Listed records START
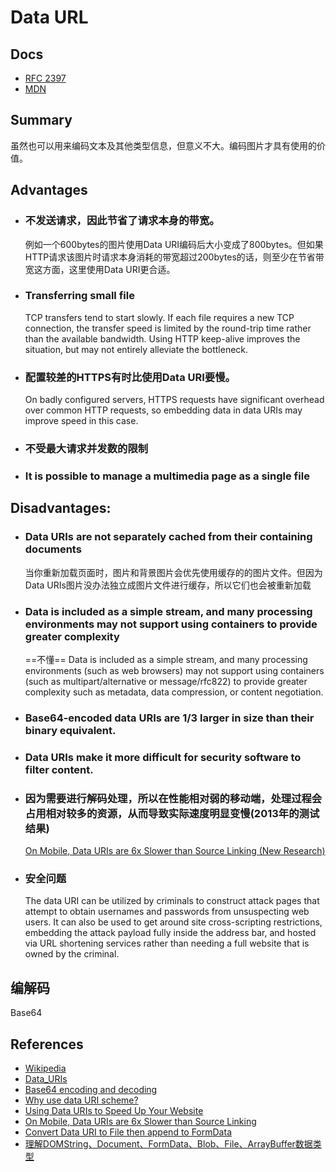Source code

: # Data URL


## Docs
* [RFC 2397](https://tools.ietf.org/html/rfc2397)
* [MDN](https://developer.mozilla.org/en-US/docs/Web/HTTP/Basics_of_HTTP/Data_URIs)



## Summary
虽然也可以用来编码文本及其他类型信息，但意义不大。编码图片才具有使用的价值。



## Advantages
* ### 不发送请求，因此节省了请求本身的带宽。  
	例如一个600bytes的图片使用Data URI编码后大小变成了800bytes。但如果HTTP请求该图片时请求本身消耗的带宽超过200bytes的话，则至少在节省带宽这方面，这里使用Data URI更合适。
* ### Transferring small file
	TCP transfers tend to start slowly. If each file requires a new TCP
	connection, the transfer speed is limited by the round-trip time rather than
	 the available bandwidth. Using HTTP keep-alive improves the situation, but
	may not entirely alleviate the bottleneck.
* ### 配置较差的HTTPS有时比使用Data URI要慢。  
	On badly configured servers, HTTPS requests have significant overhead over
	common HTTP requests, so embedding data in data URIs may improve speed in
	this case.
* ### 不受最大请求并发数的限制
* ### It is possible to manage a multimedia page as a single file

## Disadvantages:
* ### Data URIs are not separately cached from their containing documents  
	当你重新加载页面时，图片和背景图片会优先使用缓存的的图片文件。但因为Data URIs图片没办法独立成图片文件进行缓存，所以它们也会被重新加载
* ### Data is included as a simple stream, and many processing environments may not support using containers to provide greater complexity
	==不懂==  Data is included as a simple stream, and many processing environments (such as web browsers) may not support using containers (such as multipart/alternative or message/rfc822) to provide greater complexity such as metadata, data compression, or content negotiation.
* ### Base64-encoded data URIs are 1/3 larger in size than their binary equivalent.
* ### Data URIs make it more difficult for security software to filter content.
* ### 因为需要进行解码处理，所以在性能相对弱的移动端，处理过程会占用相对较多的资源，从而导致实际速度明显变慢(2013年的测试结果)
	[On Mobile, Data URIs are 6x Slower than Source Linking (New Research)](http://dev.mobify.com/blog/data-uris-are-slow-on-mobile/)
* ### 安全问题  
	The data URI can be utilized by criminals to construct attack pages that
	attempt to obtain usernames and passwords from unsuspecting web users. It
	can also be used to get around site cross-scripting restrictions, embedding
	the attack payload fully inside the address bar, and hosted via URL
	shortening services rather than needing a full website that is owned by the
	criminal.



## 编解码
Base64


## References
* [Wikipedia](https://en.wikipedia.org/wiki/Data_URI_scheme)
* [Data_URIs](https://developer.mozilla.org/en-US/docs/Web/HTTP/Basics_of_HTTP/Data_URIs)
* <a href="https://developer.mozilla.org/en-US/docs/Web/API/WindowBase64/Base64_encoding_and_decoding#Solution_.232_.E2.80.93_rewriting_atob()_and_btoa()_using_TypedArrays_and_UTF-8">Base64 encoding and decoding</a>
* [Why use data URI scheme?](http://stackoverflow.com/questions/6819314/why-use-data-uri-scheme)
* [Using Data URIs to Speed Up Your Website](http://blog.teamtreehouse.com/using-data-uris-speed-website)
* [On Mobile, Data URIs are 6x Slower than Source Linking](http://dev.mobify.com/blog/data-uris-are-slow-on-mobile/)
* [Convert Data URI to File then append to FormData](http://stackoverflow.com/questions/4998908/convert-data-uri-to-file-then-append-to-formdata)
* [理解DOMString、Document、FormData、Blob、File、ArrayBuffer数据类型](http://www.zhangxinxu.com/wordpress/2013/10/understand-domstring-document-formdata-blob-file-arraybuffer/)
Listed records END
• Description of the task: Track down every line of the material containing the string "developer", and copy it.

• Reply:
* [MDN](https://developer.mozilla.org/en-US/docs/Web/HTTP/Basics_of_HTTP/Data_URIs)
* [Data_URIs](https://developer.mozilla.org/en-US/docs/Web/HTTP/Basics_of_HTTP/Data_URIs)
* <a href="https://developer.mozilla.org/en-US/docs/Web/API/WindowBase64/Base64_encoding_and_decoding#Solution_.232_.E2.80.93_rewriting_atob()_and_btoa()_using_TypedArrays_and_UTF-8">Base64 encoding and decoding</a>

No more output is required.